-- Task statement --
Pull out every line in the data that has the string "validationWindow" in it.
(Information shown)
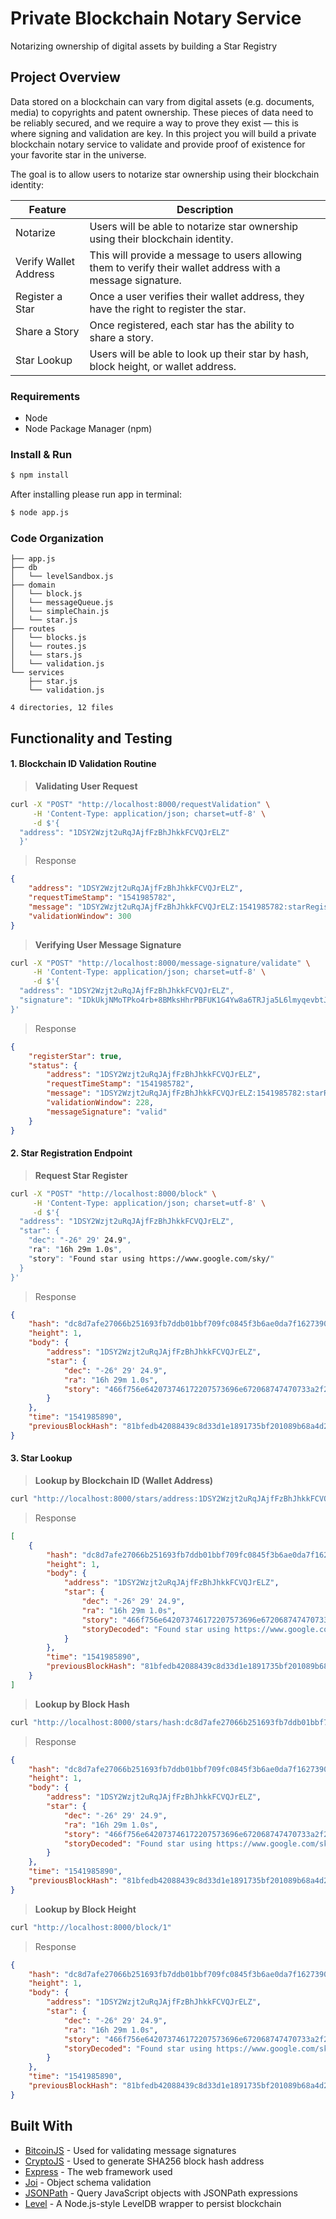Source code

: # Private Blockchain Notary Service

Notarizing ownership of digital assets by building a Star Registry

## Project Overview
Data stored on a blockchain can vary from digital assets (e.g. documents, media) to copyrights and patent ownership. These pieces of data need to be reliably secured, and we require a way to prove they exist — this is where signing and validation are key. In this project you will build a private blockchain notary service to validate and provide proof of existence for your favorite star in the universe.

The goal is to allow users to notarize star ownership using their blockchain identity:

| Feature | Description |
| ------- | ----------- |
| Notarize | Users will be able to notarize star ownership using their blockchain identity. |
| Verify Wallet Address | This will provide a message to users allowing them to verify their wallet address with a message signature. |
| Register a Star |	Once a user verifies their wallet address, they have the right to register the star. |
| Share a Story | Once registered, each star has the ability to share a story. |
| Star Lookup | Users will be able to look up their star by hash, block height, or wallet address. |

### Requirements
* Node
* Node Package Manager (npm)

### Install & Run
```bash
$ npm install
```
After installing please run app in terminal:
```bash
$ node app.js
```

### Code Organization 
```console
├── app.js
├── db
│   └── levelSandbox.js
├── domain
│   └── block.js
│   └── messageQueue.js
│   └── simpleChain.js
│   └── star.js
├── routes
│   └── blocks.js
│   └── routes.js
│   └── stars.js
│   └── validation.js
└── services
    ├── star.js
    └── validation.js

4 directories, 12 files
```


## Functionality and Testing

#### 1. Blockchain ID Validation Routine

>**Validating User Request**
```bash
curl -X "POST" "http://localhost:8000/requestValidation" \
     -H 'Content-Type: application/json; charset=utf-8' \
     -d $'{
  "address": "1DSY2Wzjt2uRqJAjfFzBhJhkkFCVQJrELZ"
  }'
```
>Response
```JSON
{
    "address": "1DSY2Wzjt2uRqJAjfFzBhJhkkFCVQJrELZ",
    "requestTimeStamp": "1541985782",
    "message": "1DSY2Wzjt2uRqJAjfFzBhJhkkFCVQJrELZ:1541985782:starRegistry",
    "validationWindow": 300
}
```
>**Verifying User Message Signature**
```bash
curl -X "POST" "http://localhost:8000/message-signature/validate" \
     -H 'Content-Type: application/json; charset=utf-8' \
     -d $'{
  "address": "1DSY2Wzjt2uRqJAjfFzBhJhkkFCVQJrELZ",
  "signature": "IDkUkjNMoTPko4rb+8BMksHhrPBFUK1G4Yw8a6TRJja5L6lmyqevbtJw568en9+8hJrbisx3bX/87A9vin4Rd8k="
}'
```
>Response
```JSON
{
    "registerStar": true,
    "status": {
        "address": "1DSY2Wzjt2uRqJAjfFzBhJhkkFCVQJrELZ",
        "requestTimeStamp": "1541985782",
        "message": "1DSY2Wzjt2uRqJAjfFzBhJhkkFCVQJrELZ:1541985782:starRegistry",
        "validationWindow": 228,
        "messageSignature": "valid"
    }
}
```

#### 2. Star Registration Endpoint

>**Request Star Register**
```bash
curl -X "POST" "http://localhost:8000/block" \
     -H 'Content-Type: application/json; charset=utf-8' \
     -d $'{
  "address": "1DSY2Wzjt2uRqJAjfFzBhJhkkFCVQJrELZ",
  "star": {
    "dec": "-26° 29' 24.9",
    "ra": "16h 29m 1.0s",
    "story": "Found star using https://www.google.com/sky/"
  }
}'
```
>Response
```JSON
{
    "hash": "dc8d7afe27066b251693fb7ddb01bbf709fc0845f3b6ae0da7f1627390ca9d44",
    "height": 1,
    "body": {
        "address": "1DSY2Wzjt2uRqJAjfFzBhJhkkFCVQJrELZ",
        "star": {
            "dec": "-26° 29' 24.9",
            "ra": "16h 29m 1.0s",
            "story": "466f756e642073746172207573696e672068747470733a2f2f7777772e676f6f676c652e636f6d2f736b792f"
        }
    },
    "time": "1541985890",
    "previousBlockHash": "81bfedb42088439c8d33d1e1891735bf201089b68a4d2ff49e18a0a44b97fee3"
}
```

#### 3. Star Lookup

>**Lookup by Blockchain ID (Wallet Address)**
```bash
curl "http://localhost:8000/stars/address:1DSY2Wzjt2uRqJAjfFzBhJhkkFCVQJrELZ"
```
>Response
```JSON
[
    {
        "hash": "dc8d7afe27066b251693fb7ddb01bbf709fc0845f3b6ae0da7f1627390ca9d44",
        "height": 1,
        "body": {
            "address": "1DSY2Wzjt2uRqJAjfFzBhJhkkFCVQJrELZ",
            "star": {
                "dec": "-26° 29' 24.9",
                "ra": "16h 29m 1.0s",
                "story": "466f756e642073746172207573696e672068747470733a2f2f7777772e676f6f676c652e636f6d2f736b792f",
                "storyDecoded": "Found star using https://www.google.com/sky/"
            }
        },
        "time": "1541985890",
        "previousBlockHash": "81bfedb42088439c8d33d1e1891735bf201089b68a4d2ff49e18a0a44b97fee3"
    }
]
```
>**Lookup by Block Hash**
```bash
curl "http://localhost:8000/stars/hash:dc8d7afe27066b251693fb7ddb01bbf709fc0845f3b6ae0da7f1627390ca9d44"
```
>Response
```JSON
{
    "hash": "dc8d7afe27066b251693fb7ddb01bbf709fc0845f3b6ae0da7f1627390ca9d44",
    "height": 1,
    "body": {
        "address": "1DSY2Wzjt2uRqJAjfFzBhJhkkFCVQJrELZ",
        "star": {
            "dec": "-26° 29' 24.9",
            "ra": "16h 29m 1.0s",
            "story": "466f756e642073746172207573696e672068747470733a2f2f7777772e676f6f676c652e636f6d2f736b792f",
            "storyDecoded": "Found star using https://www.google.com/sky/"
        }
    },
    "time": "1541985890",
    "previousBlockHash": "81bfedb42088439c8d33d1e1891735bf201089b68a4d2ff49e18a0a44b97fee3"
}
```
>**Lookup by Block Height**
```bash
curl "http://localhost:8000/block/1"
```
>Response
```JSON
{
    "hash": "dc8d7afe27066b251693fb7ddb01bbf709fc0845f3b6ae0da7f1627390ca9d44",
    "height": 1,
    "body": {
        "address": "1DSY2Wzjt2uRqJAjfFzBhJhkkFCVQJrELZ",
        "star": {
            "dec": "-26° 29' 24.9",
            "ra": "16h 29m 1.0s",
            "story": "466f756e642073746172207573696e672068747470733a2f2f7777772e676f6f676c652e636f6d2f736b792f",
            "storyDecoded": "Found star using https://www.google.com/sky/"
        }
    },
    "time": "1541985890",
    "previousBlockHash": "81bfedb42088439c8d33d1e1891735bf201089b68a4d2ff49e18a0a44b97fee3"
}
```

## Built With

* [BitcoinJS](https://www.npmjs.com/package/bitcoinjs-lib) - Used for validating message signatures
* [CryptoJS](https://www.npmjs.com/package/crypto-js) - Used to generate SHA256 block hash address
* [Express](https://expressjs.com/) - The web framework used
* [Joi](https://github.com/hapijs/joi) - Object schema validation
* [JSONPath](https://www.npmjs.com/package/jsonpath) - Query JavaScript objects with JSONPath expressions
* [Level](https://github.com/Level/level) - A Node.js-style LevelDB wrapper to persist blockchain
(End Information shown)
-- Answer for the task --
    "validationWindow": 300
        "validationWindow": 228,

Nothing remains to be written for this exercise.